Abstract
Background
Although the presence of physical signs [tendon xanthomas and/or corneal arcus (TX/CA)], are associated with the risk of coronary artery disease in patients with heterozygous familial hypercholesterolemia (HeFH), their relationship with genotypes and clinical characteristics has not been fully determined. This study aimed to examine the association of TX/CA with genetic mutation, lipid- and inflammation-related markers, the severity of coronary stenosis or calcification, and cardiovascular events (CVEs) in patients with HeFH.
Methods
LDLR, APOB, and PCSK9 genes were screened in 523 HeFH patients, and patients with TX/CA (n = 50) were 1:4 propensity score-matched to patients without TX/CA (n = 200) to adjust for age and sex.
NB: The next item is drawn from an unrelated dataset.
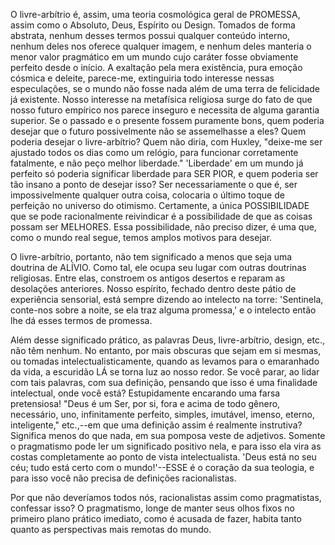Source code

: O livre-arbítrio é, assim, uma teoria cosmológica geral de PROMESSA, assim como o Absoluto, Deus, Espírito ou Design. Tomados de forma abstrata, nenhum desses termos possui qualquer conteúdo interno, nenhum deles nos oferece qualquer imagem, e nenhum deles manteria o menor valor pragmático em um mundo cujo caráter fosse obviamente perfeito desde o início. A exaltação pela mera existência, pura emoção cósmica e deleite, parece-me, extinguiria todo interesse nessas especulações, se o mundo não fosse nada além de uma terra de felicidade já existente. Nosso interesse na metafísica religiosa surge do fato de que nosso futuro empírico nos parece inseguro e necessita de alguma garantia superior. Se o passado e o presente fossem puramente bons, quem poderia desejar que o futuro possivelmente não se assemelhasse a eles? Quem poderia desejar o livre-arbítrio? Quem não diria, com Huxley, "deixe-me ser ajustado todos os dias como um relógio, para funcionar corretamente fatalmente, e não peço melhor liberdade." 'Liberdade' em um mundo já perfeito só poderia significar liberdade para SER PIOR, e quem poderia ser tão insano a ponto de desejar isso? Ser necessariamente o que é, ser impossivelmente qualquer outra coisa, colocaria o último toque de perfeição no universo do otimismo. Certamente, a única POSSIBILIDADE que se pode racionalmente reivindicar é a possibilidade de que as coisas possam ser MELHORES. Essa possibilidade, não preciso dizer, é uma que, como o mundo real segue, temos amplos motivos para desejar.

O livre-arbítrio, portanto, não tem significado a menos que seja uma doutrina de ALÍVIO. Como tal, ele ocupa seu lugar com outras doutrinas religiosas. Entre elas, constroem os antigos desertos e reparam as desolações anteriores. Nosso espírito, fechado dentro deste pátio de experiência sensorial, está sempre dizendo ao intelecto na torre: 'Sentinela, conte-nos sobre a noite, se ela traz alguma promessa,' e o intelecto então lhe dá esses termos de promessa.

Além desse significado prático, as palavras Deus, livre-arbítrio, design, etc., não têm nenhum. No entanto, por mais obscuras que sejam em si mesmas, ou tomadas intelectualisticamente, quando as levamos para o emaranhado da vida, a escuridão LÁ se torna luz ao nosso redor. Se você parar, ao lidar com tais palavras, com sua definição, pensando que isso é uma finalidade intelectual, onde você está? Estupidamente encarando uma farsa pretensiosa! "Deus é um Ser, por si, fora e acima de todo gênero, necessário, uno, infinitamente perfeito, simples, imutável, imenso, eterno, inteligente," etc.,--em que uma definição assim é realmente instrutiva? Significa menos do que nada, em sua pomposa veste de adjetivos. Somente o pragmatismo pode ler um significado positivo nela, e para isso ela vira as costas completamente ao ponto de vista intelectualista. 'Deus está no seu céu; tudo está certo com o mundo!'--ESSE é o coração da sua teologia, e para isso você não precisa de definições racionalistas.

Por que não deveríamos todos nós, racionalistas assim como pragmatistas, confessar isso? O pragmatismo, longe de manter seus olhos fixos no primeiro plano prático imediato, como é acusada de fazer, habita tanto quanto as perspectivas mais remotas do mundo.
Laboratory markers (proprotein convertase subtilisin/kexin type 9 [PCSK9], lipoprotein(a) and high-sensitivity C-reactive protein [hsCRP]), computed tomography angiography, coronary angiography, and follow-up for CVEs were performed.
Results
Patients with physical signs had significantly higher low-density lipoprotein cholesterol levels; higher PCSK9 or hsCRP concentrations; more LDLR positive mutations; and higher prevalence of high tertiles of Gensini, SYNTAX and Jeopardy scores as well as coronary artery calcium scores than did those without. Over an average follow-up of 3.7 years, the incidence of CVEs was significantly higher in patients with TX/CA (log-rank p < 0.001). Patients with physical signs and mutation positivity had threefold higher risks of CVEs (adjusted hazard ratio 3.34, 95% confidence interval 1.04–10.72, p = 0.024).
Conclusions
Physical signs were associated with genotypes and phenotypes, and worse outcomes in patients with HeFH, suggesting that these signs may help in risk stratification in these patients.